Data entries
* * *

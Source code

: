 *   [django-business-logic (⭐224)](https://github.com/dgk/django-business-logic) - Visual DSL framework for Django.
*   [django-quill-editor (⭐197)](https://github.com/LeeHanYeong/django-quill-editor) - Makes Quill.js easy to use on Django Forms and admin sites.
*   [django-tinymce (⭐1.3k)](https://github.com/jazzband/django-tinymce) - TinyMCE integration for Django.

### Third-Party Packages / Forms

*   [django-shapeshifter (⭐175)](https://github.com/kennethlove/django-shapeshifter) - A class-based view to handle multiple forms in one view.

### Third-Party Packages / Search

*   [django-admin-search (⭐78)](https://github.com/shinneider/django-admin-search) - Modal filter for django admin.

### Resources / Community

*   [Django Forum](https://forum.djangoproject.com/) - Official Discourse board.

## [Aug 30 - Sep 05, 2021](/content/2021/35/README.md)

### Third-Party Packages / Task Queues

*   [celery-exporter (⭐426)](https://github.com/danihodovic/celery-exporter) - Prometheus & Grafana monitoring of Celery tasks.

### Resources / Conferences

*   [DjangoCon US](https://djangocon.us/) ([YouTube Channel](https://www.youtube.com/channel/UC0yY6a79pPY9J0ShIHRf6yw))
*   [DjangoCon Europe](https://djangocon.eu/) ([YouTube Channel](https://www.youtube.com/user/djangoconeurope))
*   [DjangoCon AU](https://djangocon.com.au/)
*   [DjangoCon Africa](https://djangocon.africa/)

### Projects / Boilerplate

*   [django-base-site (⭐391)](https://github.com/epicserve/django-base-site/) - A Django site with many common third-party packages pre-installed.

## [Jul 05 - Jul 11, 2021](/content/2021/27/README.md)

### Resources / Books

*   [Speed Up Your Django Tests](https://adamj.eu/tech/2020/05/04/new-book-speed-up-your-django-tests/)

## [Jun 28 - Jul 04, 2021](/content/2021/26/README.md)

* * *

__EXERCISE DESCRIPTION__:
Copy exactly the lines from the one containing "[DjangoCon Europe](https://djangocon.eu/) ([YouTube" through the last line of the records, both included, and nothing else.

__RESULT FOR THIS EXERCISE__:
*   [DjangoCon Europe](https://djangocon.eu/) ([YouTube Channel](https://www.youtube.com/user/djangoconeurope))
*   [DjangoCon AU](https://djangocon.com.au/)
*   [DjangoCon Africa](https://djangocon.africa/)

### Projects / Boilerplate

*   [django-base-site (⭐391)](https://github.com/epicserve/django-base-site/) - A Django site with many common third-party packages pre-installed.

## [Jul 05 - Jul 11, 2021](/content/2021/27/README.md)

### Resources / Books

*   [Speed Up Your Django Tests](https://adamj.eu/tech/2020/05/04/new-book-speed-up-your-django-tests/)

## [Jun 28 - Jul 04, 2021](/content/2021/26/README.md)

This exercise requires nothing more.